## BRIEF
Could you transcribe each entry below exactly, minus the images?

## DATA IN THIS EXERCISE

# # # #

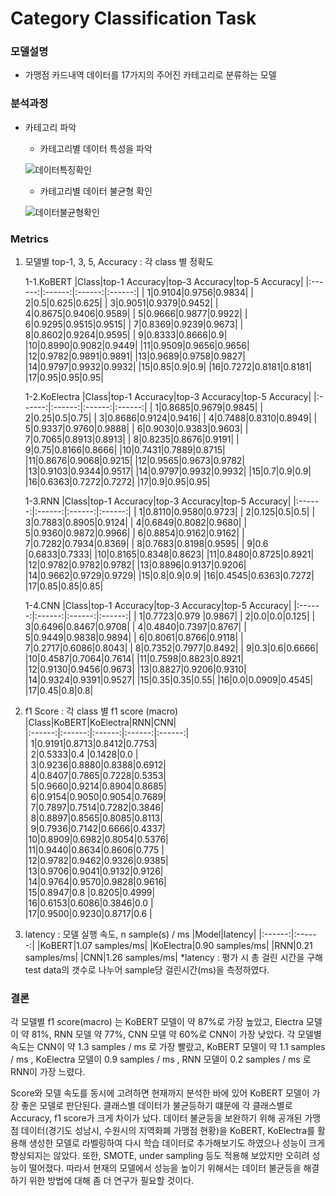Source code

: # Category Classification Task

### 모델설명
- 가맹점 카드내역 데이터를 17가지의 주어진 카테고리로 분류하는 모델

### 분석과정
- 카테고리 파악
	- 카테고리별 데이터 특성을 파악
	
	![데이터특징확인](./데이터특징확인.png)
	
	- 카테고리별 데이터 불균형 확인
	
	![데이터불균형확인](./데이터불균형확인.png)

### Metrics
1. 모델별 top-1, 3, 5, Accuracy : 각 class 별 정확도

	1-1.KoBERT
	   |Class|top-1 Accuracy|top-3 Accuracy|top-5 Accuracy|
	   |:------:|:------:|:------:|:------:|
	   | 1|0.9104|0.9756|0.9834|
	   | 2|0.5|0.625|0.625|
	   | 3|0.9051|0.9379|0.9452|
	   | 4|0.8675|0.9406|0.9589|
	   | 5|0.9666|0.9877|0.9922|
	   | 6|0.9295|0.9515|0.9515|
	   | 7|0.8369|0.9239|0.9673|
	   | 8|0.8602|0.9264|0.9595|
	   | 9|0.8333|0.8666|0.9|
	   |10|0.8990|0.9082|0.9449|
	   |11|0.9509|0.9656|0.9656|
	   |12|0.9782|0.9891|0.9891|
	   |13|0.9689|0.9758|0.9827|
	   |14|0.9797|0.9932|0.9932|
	   |15|0.85|0.9|0.9|
	   |16|0.7272|0.8181|0.8181|
	   |17|0.95|0.95|0.95|	

	1-2.KoElectra
	|Class|top-1 Accuracy|top-3 Accuracy|top-5 Accuracy|
	|:------:|:------:|:------:|:------:|
	| 1|0.8685|0.9679|0.9845|
	| 2|0.25|0.5|0.75|
	| 3|0.8686|0.9124|0.9416|
	| 4|0.7488|0.8310|0.8949|
	| 5|0.9337|0.9760|0.9888|
	| 6|0.9030|0.9383|0.9603|
	| 7|0.7065|0.8913|0.8913|
	| 8|0.8235|0.8676|0.9191|
	| 9|0.75|0.8166|0.8666|
	|10|0.7431|0.7889|0.8715|
	|11|0.8676|0.9068|0.9215|
	|12|0.9565|0.9673|0.9782|
	|13|0.9103|0.9344|0.9517|
	|14|0.9797|0.9932|0.9932|
	|15|0.7|0.9|0.9|
	|16|0.6363|0.7272|0.7272|
	|17|0.9|0.95|0.95|

	1-3.RNN
	|Class|top-1 Accuracy|top-3 Accuracy|top-5 Accuracy|
	|:------:|:------:|:------:|:------:|
	| 1|0.8110|0.9580|0.9723|
	| 2|0.125|0.5|0.5|
	| 3|0.7883|0.8905|0.9124|
	| 4|0.6849|0.8082|0.9680|
	| 5|0.9360|0.9872|0.9966|
	| 6|0.8854|0.9162|0.9162|
	| 7|0.7282|0.7934|0.8369|
	| 8|0.7683|0.8198|0.9595|
	| 9|0.6	  |0.6833|0.7333|
	|10|0.8165|0.8348|0.8623|
	|11|0.8480|0.8725|0.8921|
	|12|0.9782|0.9782|0.9782|
	|13|0.8896|0.9137|0.9206|
	|14|0.9662|0.9729|0.9729|
	|15|0.8|0.9|0.9|
	|16|0.4545|0.6363|0.7272|
	|17|0.85|0.85|0.85|

	1-4.CNN
	|Class|top-1 Accuracy|top-3 Accuracy|top-5 Accuracy|
	|:------:|:------:|:------:|:------:|
	| 1|0.7723|0.979 |0.9867|
	| 2|0.0|0.0|0.125|
	| 3|0.6496|0.8467|0.9708|
	| 4|0.4840|0.7397|0.8767|
	| 5|0.9449|0.9838|0.9894|
	| 6|0.8061|0.8766|0.9118|
	| 7|0.2717|0.6086|0.8043|
	| 8|0.7352|0.7977|0.8492|
	| 9|0.3|0.6|0.6666|
	|10|0.4587|0.7064|0.7614|
	|11|0.7598|0.8823|0.8921|
	|12|0.9130|0.9456|0.9673|
	|13|0.8827|0.9206|0.9310|
	|14|0.9324|0.9391|0.9527|
	|15|0.35|0.35|0.55|
	|16|0.0|0.0909|0.4545|
	|17|0.45|0.8|0.8|

2. f1 Score : 각 class 별 f1 score (macro)
	|Class|KoBERT|KoElectra|RNN|CNN|   
	|:------:|:------:|:------:|:------:|:------:|     
	| 1|0.9191|0.8713|0.8412|0.7753|                
	| 2|0.5333|0.4   |0.1428|0.0   |                
	| 3|0.9236|0.8880|0.8388|0.6912|                
	| 4|0.8407|0.7865|0.7228|0.5353|                
	| 5|0.9660|0.9214|0.8904|0.8685|                
	| 6|0.9154|0.9050|0.9054|0.7689|                
	| 7|0.7897|0.7514|0.7282|0.3846|                
	| 8|0.8897|0.8565|0.8085|0.8113|                
	| 9|0.7936|0.7142|0.6666|0.4337|                
	|10|0.8909|0.6982|0.8054|0.5376|                
	|11|0.9440|0.8634|0.8606|0.775 |                
	|12|0.9782|0.9462|0.9326|0.9385|                
	|13|0.9706|0.9041|0.9132|0.9126|                
	|14|0.9764|0.9570|0.9828|0.9616|                
	|15|0.8947|0.8   |0.8205|0.4999|                
	|16|0.6153|0.6086|0.3846|0.0   |                
	|17|0.9500|0.9230|0.8717|0.6   |                
	
3. latency : 모델 실행 속도, n sample(s) / ms
	|Model|latency|
	|:------:|:------:|
	|KoBERT|1.07 samples/ms|
	|KoElectra|0.90 samples/ms|
	|RNN|0.21 samples/ms|
	|CNN|1.26 samples/ms|
*latency : 평가 시 총 걸린 시간을 구해 test data의 갯수로 나누어 sample당 걸린시간(ms)을 측정하였다. 

### 결론
각 모델별 f1 score(macro) 는 KoBERT 모델이 약 87%로 가장 높았고,  Electra 모델이 약 81%, RNN 모델 약 77%, CNN 모델 약 60%로 CNN이 가장 낮았다.
각 모델별 속도는 CNN이 약 1.3 samples / ms 로 가장 빨랐고, KoBERT 모델이 약 1.1 samples / ms , KoElectra 모델이 0.9 samples / ms , RNN 모델이 0.2 samples / ms 로 RNN이 가장 느렸다.

Score와 모델 속도를 동시에 고려하면 현재까지 분석한 바에 있어 KoBERT 모델이 가장 좋은 모델로 판단된다. 
클래스별 데이터가 불균등하기 떄문에 각 클래스별로 Accuracy, f1 score가 크게 차이가 났다. 데이터 불균등을 보완하기 위해 공개된 가맹점 데이터(경기도 성남시, 수원시의 지역화폐 가맹점 현황)을 KoBERT, KoElectra를 활용해 생성한 모델로 라벨링하여 다시 학습 데이터로 추가해보기도 하였으나 성능이 크게 향상되지는 않았다. 또한, SMOTE, under sampling 등도 적용해 보았지만 오히려 성능이 떨어졌다. 따라서 현재의 모델에서 성능을 높이기 위해서는 데이터 불균등을 해결하기 위한 방법에 대해 좀 더 연구가 필요할 것이다.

# # # #

## WRITTEN RESPONSE
Source code

: # Category Classification Task

### 모델설명
- 가맹점 카드내역 데이터를 17가지의 주어진 카테고리로 분류하는 모델

### 분석과정
- 카테고리 파악
	- 카테고리별 데이터 특성을 파악
	
	![데이터특징확인](./데이터특징확인.png)
	
	- 카테고리별 데이터 불균형 확인
	
	![데이터불균형확인](./데이터불균형확인.png)

### Metrics
1. 모델별 top-1, 3, 5, Accuracy : 각 class 별 정확도

	1-1.KoBERT
	   |Class|top-1 Accuracy|top-3 Accuracy|top-5 Accuracy|
	   |:------:|:------:|:------:|:------:|
	   | 1|0.9104|0.9756|0.9834|
	   | 2|0.5|0.625|0.625|
	   | 3|0.9051|0.9379|0.9452|
	   | 4|0.8675|0.9406|0.9589|
	   | 5|0.9666|0.9877|0.9922|
	   | 6|0.9295|0.9515|0.9515|
	   | 7|0.8369|0.9239|0.9673|
	   | 8|0.8602|0.9264|0.9595|
	   | 9|0.8333|0.8666|0.9|
	   |10|0.8990|0.9082|0.9449|
	   |11|0.9509|0.9656|0.9656|
	   |12|0.9782|0.9891|0.9891|
	   |13|0.9689|0.9758|0.9827|
	   |14|0.9797|0.9932|0.9932|
	   |15|0.85|0.9|0.9|
	   |16|0.7272|0.8181|0.8181|
	   |17|0.95|0.95|0.95|	

	1-2.KoElectra
	|Class|top-1 Accuracy|top-3 Accuracy|top-5 Accuracy|
	|:------:|:------:|:------:|:------:|
	| 1|0.8685|0.9679|0.9845|
	| 2|0.25|0.5|0.75|
	| 3|0.8686|0.9124|0.9416|
	| 4|0.7488|0.8310|0.8949|
	| 5|0.9337|0.9760|0.9888|
	| 6|0.9030|0.9383|0.9603|
	| 7|0.7065|0.8913|0.8913|
	| 8|0.8235|0.8676|0.9191|
	| 9|0.75|0.8166|0.8666|
	|10|0.7431|0.7889|0.8715|
	|11|0.8676|0.9068|0.9215|
	|12|0.9565|0.9673|0.9782|
	|13|0.9103|0.9344|0.9517|
	|14|0.9797|0.9932|0.9932|
	|15|0.7|0.9|0.9|
	|16|0.6363|0.7272|0.7272|
	|17|0.9|0.95|0.95|

	1-3.RNN
	|Class|top-1 Accuracy|top-3 Accuracy|top-5 Accuracy|
	|:------:|:------:|:------:|:------:|
	| 1|0.8110|0.9580|0.9723|
	| 2|0.125|0.5|0.5|
	| 3|0.7883|0.8905|0.9124|
	| 4|0.6849|0.8082|0.9680|
	| 5|0.9360|0.9872|0.9966|
	| 6|0.8854|0.9162|0.9162|
	| 7|0.7282|0.7934|0.8369|
	| 8|0.7683|0.8198|0.9595|
	| 9|0.6	  |0.6833|0.7333|
	|10|0.8165|0.8348|0.8623|
	|11|0.8480|0.8725|0.8921|
	|12|0.9782|0.9782|0.9782|
	|13|0.8896|0.9137|0.9206|
	|14|0.9662|0.9729|0.9729|
	|15|0.8|0.9|0.9|
	|16|0.4545|0.6363|0.7272|
	|17|0.85|0.85|0.85|

	1-4.CNN
	|Class|top-1 Accuracy|top-3 Accuracy|top-5 Accuracy|
	|:------:|:------:|:------:|:------:|
	| 1|0.7723|0.979 |0.9867|
	| 2|0.0|0.0|0.125|
	| 3|0.6496|0.8467|0.9708|
	| 4|0.4840|0.7397|0.8767|
	| 5|0.9449|0.9838|0.9894|
	| 6|0.8061|0.8766|0.9118|
	| 7|0.2717|0.6086|0.8043|
	| 8|0.7352|0.7977|0.8492|
	| 9|0.3|0.6|0.6666|
	|10|0.4587|0.7064|0.7614|
	|11|0.7598|0.8823|0.8921|
	|12|0.9130|0.9456|0.9673|
	|13|0.8827|0.9206|0.9310|
	|14|0.9324|0.9391|0.9527|
	|15|0.35|0.35|0.55|
	|16|0.0|0.0909|0.4545|
	|17|0.45|0.8|0.8|

2. f1 Score : 각 class 별 f1 score (macro)
	|Class|KoBERT|KoElectra|RNN|CNN|   
	|:------:|:------:|:------:|:------:|:------:|     
	| 1|0.9191|0.8713|0.8412|0.7753|                
	| 2|0.5333|0.4   |0.1428|0.0   |                
	| 3|0.9236|0.8880|0.8388|0.6912|                
	| 4|0.8407|0.7865|0.7228|0.5353|                
	| 5|0.9660|0.9214|0.8904|0.8685|                
	| 6|0.9154|0.9050|0.9054|0.7689|                
	| 7|0.7897|0.7514|0.7282|0.3846|                
	| 8|0.8897|0.8565|0.8085|0.8113|                
	| 9|0.7936|0.7142|0.6666|0.4337|                
	|10|0.8909|0.6982|0.8054|0.5376|                
	|11|0.9440|0.8634|0.8606|0.775 |                
	|12|0.9782|0.9462|0.9326|0.9385|                
	|13|0.9706|0.9041|0.9132|0.9126|                
	|14|0.9764|0.9570|0.9828|0.9616|                
	|15|0.8947|0.8   |0.8205|0.4999|                
	|16|0.6153|0.6086|0.3846|0.0   |                
	|17|0.9500|0.9230|0.8717|0.6   |                
	
3. latency : 모델 실행 속도, n sample(s) / ms
	|Model|latency|
	|:------:|:------:|
	|KoBERT|1.07 samples/ms|
	|KoElectra|0.90 samples/ms|
	|RNN|0.21 samples/ms|
	|CNN|1.26 samples/ms|
*latency : 평가 시 총 걸린 시간을 구해 test data의 갯수로 나누어 sample당 걸린시간(ms)을 측정하였다. 

### 결론
각 모델별 f1 score(macro) 는 KoBERT 모델이 약 87%로 가장 높았고,  Electra 모델이 약 81%, RNN 모델 약 77%, CNN 모델 약 60%로 CNN이 가장 낮았다.
각 모델별 속도는 CNN이 약 1.3 samples / ms 로 가장 빨랐고, KoBERT 모델이 약 1.1 samples / ms , KoElectra 모델이 0.9 samples / ms , RNN 모델이 0.2 samples / ms 로 RNN이 가장 느렸다.

Score와 모델 속도를 동시에 고려하면 현재까지 분석한 바에 있어 KoBERT 모델이 가장 좋은 모델로 판단된다. 
클래스별 데이터가 불균등하기 떄문에 각 클래스별로 Accuracy, f1 score가 크게 차이가 났다. 데이터 불균등을 보완하기 위해 공개된 가맹점 데이터(경기도 성남시, 수원시의 지역화폐 가맹점 현황)을 KoBERT, KoElectra를 활용해 생성한 모델로 라벨링하여 다시 학습 데이터로 추가해보기도 하였으나 성능이 크게 향상되지는 않았다. 또한, SMOTE, under sampling 등도 적용해 보았지만 오히려 성능이 떨어졌다. 따라서 현재의 모델에서 성능을 높이기 위해서는 데이터 불균등을 해결하기 위한 방법에 대해 좀 더 연구가 필요할 것이다.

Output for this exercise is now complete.